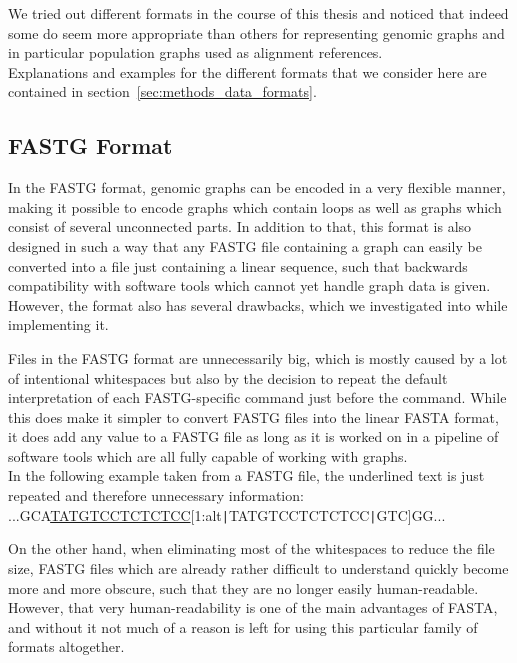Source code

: \documentclass[a4paper,12pt,twoside,BCOR=10mm]{scrbook}
\def\pipe{\texttt{|}}
\begin{document}
We tried out different formats in the course of this thesis
and noticed that indeed some do seem more appropriate than others
for representing genomic graphs
and in particular population graphs used as alignment references. \\
Explanations and examples for the different formats that we consider here
are contained in section~\ref{sec:methods_data_formats}.

\subsection{FASTG Format}

In the FASTG format, genomic graphs can be encoded in a very flexible manner,
making it possible to encode graphs which contain loops as well as graphs
which consist of several unconnected parts.
In addition to that, this format is also designed in such a way that any
FASTG file containing a graph can easily be converted into a file just containing
a linear sequence, such that backwards compatibility with software tools which
cannot yet handle graph data is given. \\
However, the format also has several drawbacks, which we investigated into
while implementing it.

Files in the FASTG format are unnecessarily big, which is mostly caused
by a lot of intentional whitespaces but also by the decision to repeat the
default interpretation of each FASTG-specific command just before the command.
While this does make it simpler to convert FASTG files into the linear FASTA format,
it does add any value to a FASTG file as long as it is worked on in a pipeline of
software tools which are all fully capable of working with graphs. \\
In the following example taken from a FASTG file, the underlined
text is just repeated and therefore unnecessary information: \\
...GCA\underline{TATGTCCTCTCTCC}[1:alt\pipe TATGTCCTCTCTCC\pipe GTC]GG...

On the other hand, when eliminating most of the whitespaces to reduce the file size,
FASTG files which are already rather difficult to understand quickly
become more and more obscure, such that they are no longer easily human-readable.
However, that very human-readability is one of the main advantages of FASTA,
and without it not much of a reason is left for using this particular family
of formats altogether.
\end{document}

Task instructions: Wherever the string "graphs" occurs in a line of the listing above, count that line, and report only the total.

Solved problem: 5